Financial advisory firms in NZ are typically trading between one- to four-times recurring revenue depending on income source and a range of qualitative factors, according to a new report published by the Milestone Financial group.
The Milestone analysis shows insurance-based advisory firms tend to secure the higher-end recurring revenue-based prices while those practices where average per-client annual fees amount to $3,000 or less sit at the lower end of the sales spectrum.
“It is not easy to accurately compile this sort of information in the NZ market because transactions are usually executed privately,” the report says. “The multiples above are based on discernible transactions in the New Zealand market over the past 3 years and from Australian sources over the 2020 calendar year.”
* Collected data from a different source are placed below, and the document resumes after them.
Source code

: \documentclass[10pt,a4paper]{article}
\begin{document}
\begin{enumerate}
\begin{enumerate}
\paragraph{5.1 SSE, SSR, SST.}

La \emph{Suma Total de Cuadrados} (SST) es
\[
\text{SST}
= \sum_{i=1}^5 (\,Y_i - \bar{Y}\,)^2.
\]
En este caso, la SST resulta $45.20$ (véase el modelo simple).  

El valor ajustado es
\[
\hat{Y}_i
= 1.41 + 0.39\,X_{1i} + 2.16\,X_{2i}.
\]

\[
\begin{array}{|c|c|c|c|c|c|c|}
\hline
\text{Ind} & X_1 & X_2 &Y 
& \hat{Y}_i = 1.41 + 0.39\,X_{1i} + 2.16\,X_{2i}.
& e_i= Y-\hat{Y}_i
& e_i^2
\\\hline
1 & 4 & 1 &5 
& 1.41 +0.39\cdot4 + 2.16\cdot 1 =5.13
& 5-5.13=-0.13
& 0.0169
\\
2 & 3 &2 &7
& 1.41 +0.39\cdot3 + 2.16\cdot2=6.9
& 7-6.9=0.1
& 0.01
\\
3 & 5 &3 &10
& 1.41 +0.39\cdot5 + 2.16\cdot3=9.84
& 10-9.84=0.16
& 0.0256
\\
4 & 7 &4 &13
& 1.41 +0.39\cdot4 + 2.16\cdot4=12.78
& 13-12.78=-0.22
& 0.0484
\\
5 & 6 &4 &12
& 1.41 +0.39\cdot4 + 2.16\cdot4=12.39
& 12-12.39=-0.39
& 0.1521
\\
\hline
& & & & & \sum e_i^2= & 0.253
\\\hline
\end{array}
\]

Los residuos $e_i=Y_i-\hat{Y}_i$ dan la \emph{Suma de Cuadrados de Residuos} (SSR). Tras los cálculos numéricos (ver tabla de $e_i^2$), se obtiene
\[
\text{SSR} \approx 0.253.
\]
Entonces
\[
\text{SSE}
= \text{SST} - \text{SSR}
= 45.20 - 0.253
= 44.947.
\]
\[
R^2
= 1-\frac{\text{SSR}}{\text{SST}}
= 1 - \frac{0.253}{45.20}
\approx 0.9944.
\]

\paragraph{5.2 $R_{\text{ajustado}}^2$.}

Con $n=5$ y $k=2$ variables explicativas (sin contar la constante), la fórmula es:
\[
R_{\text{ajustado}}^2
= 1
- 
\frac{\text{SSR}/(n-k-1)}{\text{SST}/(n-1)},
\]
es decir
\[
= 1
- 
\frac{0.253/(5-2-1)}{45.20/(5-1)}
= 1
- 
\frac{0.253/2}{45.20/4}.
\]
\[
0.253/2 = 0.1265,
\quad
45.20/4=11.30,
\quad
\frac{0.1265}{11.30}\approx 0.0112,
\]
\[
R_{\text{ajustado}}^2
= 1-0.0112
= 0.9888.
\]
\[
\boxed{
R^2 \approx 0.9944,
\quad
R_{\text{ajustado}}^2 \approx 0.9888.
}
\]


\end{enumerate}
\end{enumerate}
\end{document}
Recurring revenue tends to be the most popular valuation model in NZ, especially for the one- to two-adviser businesses that represent the majority in this country, but the Milestone ‘Future ready’ study says prices referencing gross underlying profit – earning before interest and tax (EBIT) – are also increasingly common.
Profit-based multiples range from four-times for a minority holding in a larger business to seven-times for big financial planning firm.
“While the partial equity multiples are sourced from Australia, a larger business in the NZ context will be generating revenue in excess of $2.5M and therefore the numbers above could well apply here,” the report says.
In general, financial advisory firms sell at higher multiples than other professional services businesses such as accountancy, according to the paper.
The Milestone study, which covers broader succession-planning issues, comes at an opportune time in an industry poised for generational and regulatory change.
As well as valuation methodologies, the comprehensive report covers more qualitative factors involved in financial advisory business merger and acquisition deals such as cultural fit and disclosure expectations.
“The financial services industry is facing a rejuvenation process.
With the average age of private practitioners well into the late 50s, there are many opportunities for young and old to work together towards mutually assured success,” the report says. “Ensuring these opportunities are correctly assessed, developed and fulfilled can be difficult however.”
The paper also includes a number of real-life case studies to illustrate some of the dos and don’ts in buying or selling advice businesses.
Richard Holden, Milestone principal adviser, says in the report: “There is much to learn from shared experiences. Those within should help clarify approaches and inform decisions on how to make the big moves in your adviser career.”
Milestone operates as a national joint venture co-operative featuring five core firms, two ‘aligned’ businesses and 12 other practices using the group’s services but remaining under their own brands.
Overall, the network represents some $1.5 billion of investment assets and $5 million of annual recurring insurance revenue.
“Milestone practices have completed 21 business succession transactions, with eight JV transactions involving transfers in and out of the group. We have conducted due diligence on a further 30 businesses,” the report says. “Through this process, we have looked at many high-quality businesses and encountered a wide range of succession environments.”